Start stretching everyday
Do stretch kicks and practice the splits. Everything you do, everyday, should be through a full range of motion. I have so much to say about stretching that I could write a book about it. So I did! Buy my flexibility ebook, Legendary Flexibility, to learn how to be badass flexible.
Learn one trick at a time
A trick is an acrobatic flip, twist, or kick. Cool moves! The secret to success in tricking is to learn one move at a time. Start with the backflip. Study video clips of it for weeks. Imagine yourself doing it as you watch. Go find a gymnastics or cheer gym and get some help. Make friends. Learn it, get it consistent, then pick another trick to learn. And another. And another. And another! One trick at a time until you have one hundred moves! Visit this page to read my tutorials about tricking.
Get pumps to build muscle
I don’t care about the differences between myofibrillar and sarcoplasmic hypertrophy blah blah blah. Look, you want to build muscle, then you must do body part split training. You need to get skin tearing pumps with a higher volume of isolation exercises while moving appreciable amounts of weight. After you get an arm pump, you shouldn’t even be able to touch your scalp. After leg day, your legs should look goofy swollen and feel like jellow. A couple days per week per bodypart is plenty if you eat well. Build and sculpt those muscles by forcing more and more nutrients into the muscles with bigger and bigger pumps.
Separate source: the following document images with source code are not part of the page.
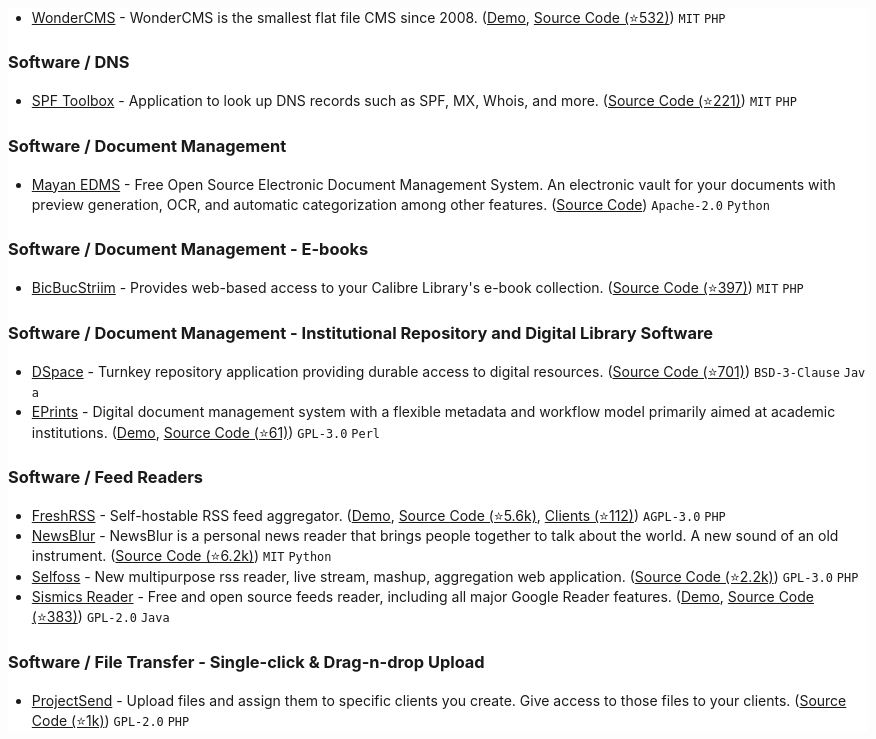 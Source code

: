 *   [WonderCMS](https://www.wondercms.com) - WonderCMS is the smallest flat file CMS since 2008. ([Demo](https://www.wondercms.com/demo), [Source Code (⭐532)](https://github.com/robiso/wondercms)) `MIT` `PHP`

### Software / DNS

*   [SPF Toolbox](https://spftoolbox.com) - Application to look up DNS records such as SPF, MX, Whois, and more. ([Source Code (⭐221)](https://github.com/charlesabarnes/SPFtoolbox)) `MIT` `PHP`

### Software / Document Management

*   [Mayan EDMS](https://www.mayan-edms.com) - Free Open Source Electronic Document Management System. An electronic vault for your documents with preview generation, OCR, and automatic categorization among other features. ([Source Code](https://gitlab.com/mayan-edms/mayan-edms)) `Apache-2.0` `Python`

### Software / Document Management - E-books

*   [BicBucStriim](https://projekte.textmulch.de/bicbucstriim/) - Provides web-based access to your Calibre Library's e-book collection. ([Source Code (⭐397)](https://github.com/rvolz/BicBucStriim)) `MIT` `PHP`

### Software / Document Management - Institutional Repository and Digital Library Software

*   [DSpace](https://duraspace.org/dspace/) - Turnkey repository application providing durable access to digital resources. ([Source Code (⭐701)](https://github.com/DSpace/DSpace)) `BSD-3-Clause` `Java`
*   [EPrints](https://www.eprints.org/) - Digital document management system with a flexible metadata and workflow model primarily aimed at academic institutions. ([Demo](http://tryme.demo.eprints-hosting.org/), [Source Code (⭐61)](https://github.com/eprints/eprints)) `GPL-3.0` `Perl`

### Software / Feed Readers

*   [FreshRSS](https://freshrss.org/) - Self-hostable RSS feed aggregator. ([Demo](https://demo.freshrss.org/i/), [Source Code (⭐5.6k)](https://github.com/FreshRSS/FreshRSS), [Clients (⭐112)](https://github.com/Alkarex/EasyRSS)) `AGPL-3.0` `PHP`
*   [NewsBlur](https://www.newsblur.com/) - NewsBlur is a personal news reader that brings people together to talk about the world. A new sound of an old instrument. ([Source Code (⭐6.2k)](https://github.com/samuelclay/NewsBlur)) `MIT` `Python`
*   [Selfoss](https://selfoss.aditu.de/) - New multipurpose rss reader, live stream, mashup, aggregation web application. ([Source Code (⭐2.2k)](https://github.com/fossar/selfoss)) `GPL-3.0` `PHP`
*   [Sismics Reader](https://www.sismics.com/reader/) - Free and open source feeds reader, including all major Google Reader features. ([Demo](https://www.sismics.com/reader/#!/demo), [Source Code (⭐383)](https://github.com/sismics/reader)) `GPL-2.0` `Java`

### Software / File Transfer - Single-click & Drag-n-drop Upload

*   [ProjectSend](https://www.projectsend.org/) - Upload files and assign them to specific clients you create. Give access to those files to your clients. ([Source Code (⭐1k)](https://github.com/projectsend/projectsend)) `GPL-2.0` `PHP`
Eat good and supplement A-Z
Here is how to know if you’re eating good: first, nobody argues that it’s bad. Nobody talks shit about eating kale and sardines, or drinking beet juice or fish oil. These are non-controversial. Why? Because they are equivocally fucking awesome. So eat foods that are equivocally fucking awesome and don’t let yourself get hungry. That’s all you have to do to eat good. Frequency and timing and intermittent fasting? Ignore that shit. Second, supplement with everything you can afford A-Z. I take everything. If there is even a hint of it being promising, I’ll at least try it. I consume dozens of pills per day, because I want to be the best. Is that healthy? Yes, absolutely. And it makes me Jacked! And hey, Jack Lallanne did it too, he ate bowl fulls (I’m serious, literally) of pills daily. That bastard lived into his 90s as the most fit man in the world for his age. So I’m gonna do that now, so I can be one of the most fit men in the world at my own age.
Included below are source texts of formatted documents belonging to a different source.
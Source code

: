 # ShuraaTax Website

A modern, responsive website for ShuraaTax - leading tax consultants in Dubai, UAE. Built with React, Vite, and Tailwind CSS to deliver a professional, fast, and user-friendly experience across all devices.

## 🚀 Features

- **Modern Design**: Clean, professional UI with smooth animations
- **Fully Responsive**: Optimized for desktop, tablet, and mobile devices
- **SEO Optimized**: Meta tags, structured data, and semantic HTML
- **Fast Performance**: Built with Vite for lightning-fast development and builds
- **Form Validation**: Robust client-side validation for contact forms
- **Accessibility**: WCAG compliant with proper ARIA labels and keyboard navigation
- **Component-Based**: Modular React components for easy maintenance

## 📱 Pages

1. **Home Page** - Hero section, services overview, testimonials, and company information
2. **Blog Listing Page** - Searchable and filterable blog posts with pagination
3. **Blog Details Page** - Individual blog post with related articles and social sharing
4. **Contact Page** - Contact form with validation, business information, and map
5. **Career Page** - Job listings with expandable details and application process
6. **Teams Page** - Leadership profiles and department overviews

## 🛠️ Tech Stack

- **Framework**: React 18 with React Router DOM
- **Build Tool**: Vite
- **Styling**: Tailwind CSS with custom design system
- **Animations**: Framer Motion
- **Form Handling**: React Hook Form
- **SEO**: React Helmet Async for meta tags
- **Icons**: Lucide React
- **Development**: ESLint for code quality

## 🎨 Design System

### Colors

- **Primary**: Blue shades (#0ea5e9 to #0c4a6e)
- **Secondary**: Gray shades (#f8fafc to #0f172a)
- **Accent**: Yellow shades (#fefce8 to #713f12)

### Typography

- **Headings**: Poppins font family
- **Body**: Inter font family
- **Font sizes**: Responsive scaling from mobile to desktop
Get strong on the classic lifts
Deadlifts, squats, presses, olympic lifts: power on these movements help build muscle and explosiveness. They are an essential ingredient in Acrobolix training. The best way to get strong on these lifts is to avoid failure and allocate 1 hour blocks of time per lift and practice them like a skill. Stop when you begin to suck at them. Here: treat these lifts with the same technical respect you would juggling or playing a musical instrument. If you aren’t putting your head and heart into these lifts with the intention to make every rep better, like you would when practicing those type of skills, you’re training wrong.
Work to control your body
Bodyweight training too. It’s no joke when you’ve already built an appreciable amount of muscle mass. It’ll make you bulletproof and solidify your gains in anything else you do. Jump on a pair of rings and hit some pistol squats. Pure magic.
Do all of this
How do you balance all of these things? You do tons of them some seasons while doing little of them some seasons (emphasize lifting and bodybuilding in winter, emphasize tricking and stretching in summer). Sometimes, you do all of them at the same time. But most importantly, you start! Start doing it all. And trust me, a higher balance is something you can achieve, just try it!
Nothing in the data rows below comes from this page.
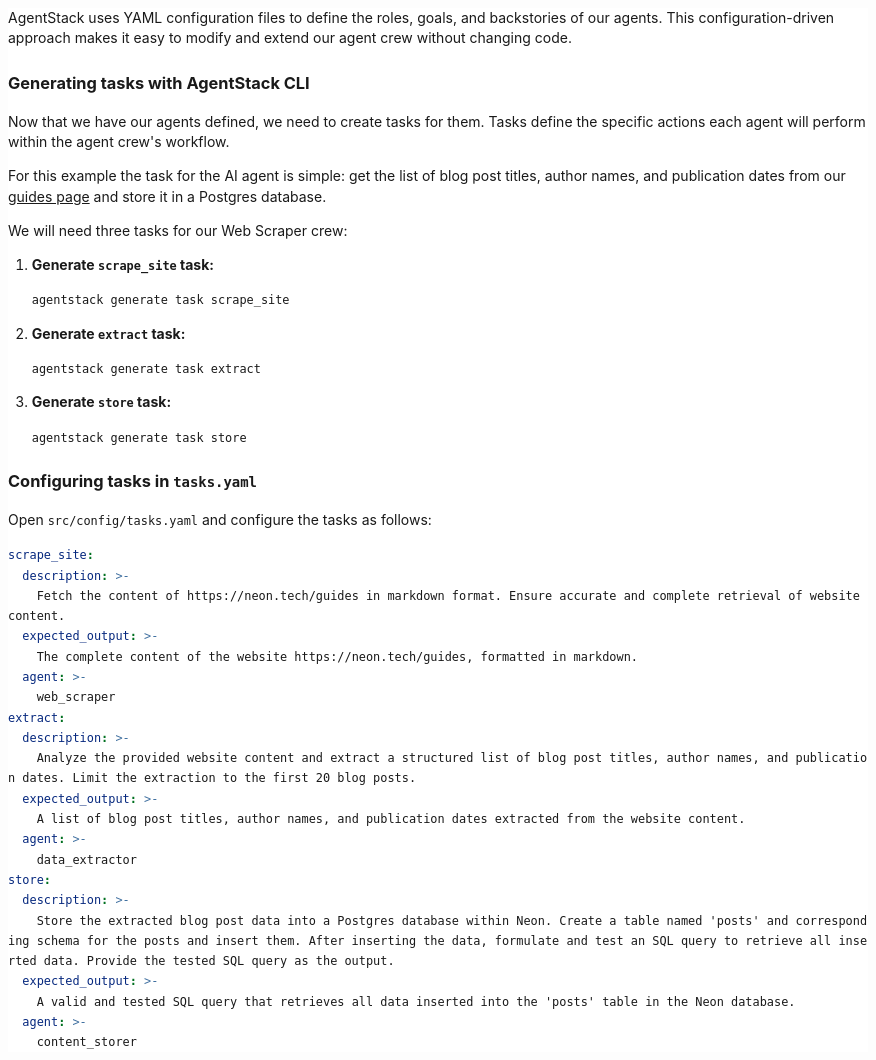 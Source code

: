 AgentStack uses YAML configuration files to define the roles, goals, and backstories of our agents. This configuration-driven approach makes it easy to modify and extend our agent crew without changing code.

### Generating tasks with AgentStack CLI

Now that we have our agents defined, we need to create tasks for them. Tasks define the specific actions each agent will perform within the agent crew's workflow.

For this example the task for the AI agent is simple: get the list of blog post titles, author names, and publication dates from our [guides page](/guides) and store it in a Postgres database.

We will need three tasks for our Web Scraper crew:

1. **Generate `scrape_site` task:**

   ```bash
   agentstack generate task scrape_site
   ```

2. **Generate `extract` task:**

   ```bash
   agentstack generate task extract
   ```

3. **Generate `store` task:**

   ```bash
   agentstack generate task store
   ```

### Configuring tasks in `tasks.yaml`

Open `src/config/tasks.yaml` and configure the tasks as follows:

```yaml shouldWrap
scrape_site:
  description: >-
    Fetch the content of https://neon.tech/guides in markdown format. Ensure accurate and complete retrieval of website content.
  expected_output: >-
    The complete content of the website https://neon.tech/guides, formatted in markdown.
  agent: >-
    web_scraper
extract:
  description: >-
    Analyze the provided website content and extract a structured list of blog post titles, author names, and publication dates. Limit the extraction to the first 20 blog posts.
  expected_output: >-
    A list of blog post titles, author names, and publication dates extracted from the website content.
  agent: >-
    data_extractor
store:
  description: >-
    Store the extracted blog post data into a Postgres database within Neon. Create a table named 'posts' and corresponding schema for the posts and insert them. After inserting the data, formulate and test an SQL query to retrieve all inserted data. Provide the tested SQL query as the output.
  expected_output: >-
    A valid and tested SQL query that retrieves all data inserted into the 'posts' table in the Neon database.
  agent: >-
    content_storer
```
Yeah of course it’s too much. Look, you have to jump, stretch, trick, build muscle, and lift! That’s a lot of crap to do! So avoid junk training by doing exactly the right amount of work necessary to get your result and no more. That’s efficacy and efficiency at work. That’s the art of Acrobolix training: learning when you’ve done enough of something so you can still have the resources to do enough of something else… and then enough of something else… and then enough of something else!